Meadville Tribune

Local News

July 17, 2014

Cost-saving effort may backfire in Meadville City Building roof fix

MEADVILLE — Skimping on construction costs can end up costing a lot more in the long run — just ask Meadville City Council. A decision it made two years ago may end up in $50,000 of repairs to the City Building.

“Sometimes when you cut costs it can come back to haunt you,” Councilman LeRoy Stearns said.

At Wednesday’s meeting, council was informed that the City Building’s rubber membrane pulled away from the brick parapets in January or February, allowing water to leak down the walls into Magisterial District Judge William Chisholm’s office.
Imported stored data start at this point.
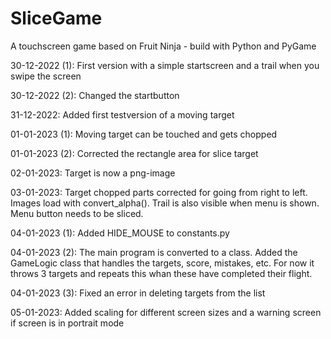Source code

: # SliceGame
A touchscreen game based on Fruit Ninja - build with Python and PyGame

30-12-2022 (1): First version with a simple startscreen and a trail when you swipe the screen

30-12-2022 (2): Changed the startbutton

31-12-2022: Added first testversion of a moving target

01-01-2023 (1): Moving target can be touched and gets chopped

01-01-2023 (2): Corrected the rectangle area for slice target

02-01-2023: Target is now a png-image

03-01-2023: Target chopped parts corrected for going from right to left. Images load with convert_alpha(). Trail is also visible when menu is shown. Menu button needs to be sliced.

04-01-2023 (1): Added HIDE_MOUSE to constants.py

04-01-2023 (2): The main program is converted to a class. Added the GameLogic class that handles the targets, score, mistakes, etc. For now it throws 3 targets and repeats this whan these have completed their flight.

04-01-2023 (3): Fixed an error in deleting targets from the list

05-01-2023: Added scaling for different screen sizes and a warning screen if screen is in portrait mode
Engineering consultant Ashley Porter said it was initially thought the roof was leaking. McCreery Roofing, which performed the roofing renovations for the City Building less than two years ago, discovered the rubber membrane had pulled away on both the north and south walls.

Unfortunately for council, this didn’t fall under the warranty, Porter told council.

Back in 2012 when council renovated the building, replacing the rubber membrane was a $40,000 option. Council, however, opted to stick with the previous rubber membrane to save money.

Now, the job could cost approximately $50,000 to repair both walls and replace the rubber membrane. Though only the north end of the City Building has leaked, council was concerned over the whole job.

“This is our asset; we need to take care of it,” Councilman Bob Langley said.

Porter offered a few of options, such as capping the membrane for $2,000 to $3,000, a complete overhaul for about $50,000 or splitting the two walls into two jobs. If the rubber membrane is redone, it will give the roof a 25-year life expectancy.

Porter explained if council fixes just the north wall now, it may fall under $19,100. At this amount council wouldn’t be required to seek bids and prevailing labor doesn’t come into play.

Interim City Manager Andy Walker recommended council chose the $50,000 option. Mayor Christopher Soff directed Walker to research finance options and bring them to council’s Aug. 6 meeting for council to decide.

“We need to do something with this roof,” Soff said. “We can’t keep ignoring it.”